Giddy Poop Car

Now that I have a girl I want to lift weights again. I mean it's a genuine primal urge to get strong and prepare for war. It's weird. It just happened. It wasn't like most important issues that I'm only alerted to when Sarah does that gentle, "Um, Jared," that's followed by phrases like "the children need pants" or "you should join us outside to avoid dying in the fire." I was just on it. And now I can't even pull myself away for work because this little lady is so damn cute. From what I've heard she can be a jerk in the day, but in the morning she is on.
She's like a Walmart greeter: in a diaper, toothless and has no idea who I am, but just really happy to see me. That alone, that ridiculous optimism, has me on the floor and grinning like a mentally misaligned zoo animal. It's my one chance! It's my one chance to make an impression without the world intervening. The periphery is all but a Monet and the interaction is simple and it's clear and it's wholesome. You smile. I smile. You smile again, and I smile like something's broken. There have been happy tears, so I hope those haven't confused her. "What's wrong?" might ask one of her middle school friends. "Oh nothing...the world is all too much to take in," will respond the girl who'd get invited to dances if she didn't smile weep at the mere thought of being liked.
Hell, I may be on to something there.
Curbing the Enthusiasm
So there's a giddiness factor I should amend. Some would say to keep it all rocket fuel to the fuckyahtmosphere, but I'd like the children to see some measure of dignity and control. You know, a touch of salty hipster stirred in with their saccharin dad.
I really would like to be hovering over them all of the time.
It's hard not to be too giddy. I mean I have the potential, every hour on the hour, to be the love child of Clark Griswold and a muppet who's taken to heavy stimulants. These kids are crazy good to me and all I can do is reciprocate with kid-like insanity. How much will that hurt them in their twenties with concerned coworkers? I don't know. I think that's why they become teenagers so that we'll be less excited about them. That's my chance to instill the graveness of adulthood. Already I can shave that enthusiasm right off with a Quin's snarcastic "really?" He nails it with the stabbing deftness of an indignant tweener, and while it's been used to torpedo some of my paternal enthusiasm, I'm also hopeful it's working to gently put down the bigger kids who give him a hard time. And he's been picked on some at school. That's helped me to not like kids in general, to the point where I asked his teacher to present unto me the bully's closest related adult male. I shared that with Quin and I got a "really?" steeped in the genuine horror that permeates a teenager terrified his father will somehow cause a scene.
Channeling the Enthusiasm
I do cause scenes. I cause one every morning, but I have managed to contain it within the walls of our white Subaru. The Subaru is our dirty little Israel, a walled-off place where the once-persecuted can thrive. Inside the "white car!" as it is known to the boys (and always with that enthusiasm) is where they can use all the potty talk they want.

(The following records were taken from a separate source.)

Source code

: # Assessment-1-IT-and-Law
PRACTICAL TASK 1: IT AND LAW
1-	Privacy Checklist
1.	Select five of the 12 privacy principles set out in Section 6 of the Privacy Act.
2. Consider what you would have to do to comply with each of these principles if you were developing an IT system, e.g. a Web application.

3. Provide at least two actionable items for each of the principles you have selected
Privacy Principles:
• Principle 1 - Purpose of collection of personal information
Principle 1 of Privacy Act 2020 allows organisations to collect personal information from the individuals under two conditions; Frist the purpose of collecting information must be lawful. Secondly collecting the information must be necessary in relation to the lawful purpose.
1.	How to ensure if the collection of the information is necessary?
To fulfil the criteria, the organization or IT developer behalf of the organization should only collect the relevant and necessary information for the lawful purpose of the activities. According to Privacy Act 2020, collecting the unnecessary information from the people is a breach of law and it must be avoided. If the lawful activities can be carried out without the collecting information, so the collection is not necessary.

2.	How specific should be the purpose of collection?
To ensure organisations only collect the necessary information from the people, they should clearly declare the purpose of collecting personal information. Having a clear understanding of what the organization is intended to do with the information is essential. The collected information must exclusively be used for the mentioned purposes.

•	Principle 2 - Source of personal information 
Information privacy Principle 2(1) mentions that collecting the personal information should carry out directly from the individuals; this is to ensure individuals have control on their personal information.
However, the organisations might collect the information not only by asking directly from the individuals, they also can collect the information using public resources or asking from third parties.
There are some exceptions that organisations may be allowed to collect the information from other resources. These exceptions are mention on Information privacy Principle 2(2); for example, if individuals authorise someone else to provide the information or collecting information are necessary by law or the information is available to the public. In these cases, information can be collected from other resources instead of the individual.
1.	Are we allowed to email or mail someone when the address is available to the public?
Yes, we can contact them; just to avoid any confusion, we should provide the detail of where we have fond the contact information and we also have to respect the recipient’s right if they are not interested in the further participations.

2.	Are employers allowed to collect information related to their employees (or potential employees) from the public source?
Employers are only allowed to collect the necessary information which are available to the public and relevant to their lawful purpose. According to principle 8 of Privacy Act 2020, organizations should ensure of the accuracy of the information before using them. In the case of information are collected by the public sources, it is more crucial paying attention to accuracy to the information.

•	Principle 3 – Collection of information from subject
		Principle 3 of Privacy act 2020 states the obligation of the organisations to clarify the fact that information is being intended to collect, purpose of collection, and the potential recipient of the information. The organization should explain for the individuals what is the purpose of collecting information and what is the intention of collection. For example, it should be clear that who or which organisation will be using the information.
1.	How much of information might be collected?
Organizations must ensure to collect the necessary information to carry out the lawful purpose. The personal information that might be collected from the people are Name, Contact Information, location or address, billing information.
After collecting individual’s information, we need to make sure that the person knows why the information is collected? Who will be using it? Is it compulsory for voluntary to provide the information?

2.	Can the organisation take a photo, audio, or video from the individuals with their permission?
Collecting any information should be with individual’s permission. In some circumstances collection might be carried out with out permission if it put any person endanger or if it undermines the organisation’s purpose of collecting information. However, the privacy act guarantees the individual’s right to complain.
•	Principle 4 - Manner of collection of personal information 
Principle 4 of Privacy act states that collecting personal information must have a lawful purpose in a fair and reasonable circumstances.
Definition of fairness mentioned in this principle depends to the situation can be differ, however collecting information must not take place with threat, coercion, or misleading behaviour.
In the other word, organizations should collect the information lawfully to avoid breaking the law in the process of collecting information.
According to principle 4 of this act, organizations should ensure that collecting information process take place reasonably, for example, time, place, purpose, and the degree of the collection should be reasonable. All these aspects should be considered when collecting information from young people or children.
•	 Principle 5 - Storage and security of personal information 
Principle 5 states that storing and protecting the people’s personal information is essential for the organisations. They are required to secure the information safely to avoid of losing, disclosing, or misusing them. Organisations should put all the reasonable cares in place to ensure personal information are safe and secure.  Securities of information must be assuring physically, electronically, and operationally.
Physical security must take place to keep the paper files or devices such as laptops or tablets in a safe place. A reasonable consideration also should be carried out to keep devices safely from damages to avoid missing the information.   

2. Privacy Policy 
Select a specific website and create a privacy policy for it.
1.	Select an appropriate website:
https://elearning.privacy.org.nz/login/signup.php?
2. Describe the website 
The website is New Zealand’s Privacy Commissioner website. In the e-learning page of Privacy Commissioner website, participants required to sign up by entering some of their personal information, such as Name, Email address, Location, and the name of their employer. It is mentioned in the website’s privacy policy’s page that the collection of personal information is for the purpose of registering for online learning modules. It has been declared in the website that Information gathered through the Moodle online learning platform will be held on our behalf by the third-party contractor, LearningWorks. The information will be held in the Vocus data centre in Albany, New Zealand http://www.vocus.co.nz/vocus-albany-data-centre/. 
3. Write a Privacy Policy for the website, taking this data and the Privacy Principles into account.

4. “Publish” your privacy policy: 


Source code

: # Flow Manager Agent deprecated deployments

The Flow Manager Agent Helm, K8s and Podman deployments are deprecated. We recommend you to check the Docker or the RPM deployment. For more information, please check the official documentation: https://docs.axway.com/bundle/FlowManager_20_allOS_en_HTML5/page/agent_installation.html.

That guy right there in the middle. You try and not get excited about him.
Luckily, they both think "shut up" is the worst of bad words. After the first day Quin rode the bus he sulked around the house like an eye witness to murder. After some interrogation, he admitted that his seatmate, a fifth grader, had used the "s-h" word. I thought "well, 'shit' does merit some shock." But then he mouthed "shut up" and further impressed upon me the grave infraction by wide-eyed whisper shouting, "and 31 times!" I can just see him now, his head down in plane wreck position with clenched prayer eyes hoping to withstand the SH bombs raining down around him. Do I need to pause here to say how I much I love this kid? Or would it be more appropriate to admit I worry about him getting his ass kicked at school?
The point: our potty words are very accurate biological functions. So it's the poo and pee that fills the Forester with the kind of revelry that has you trying not to laugh and encourage such behavior. The most popular game is the one where I'm an airplane pilot and Quin and Otto the perturbed passengers pushing the emergency button and complaining that someone has just filled their diaper on row 23. It's comedy gold. And luckily, for the most part, contained within a small foreign car.
And that daughter of mine, I can pretty much guarantee that one day she'll shut that shit up before the men in her life embarrass her.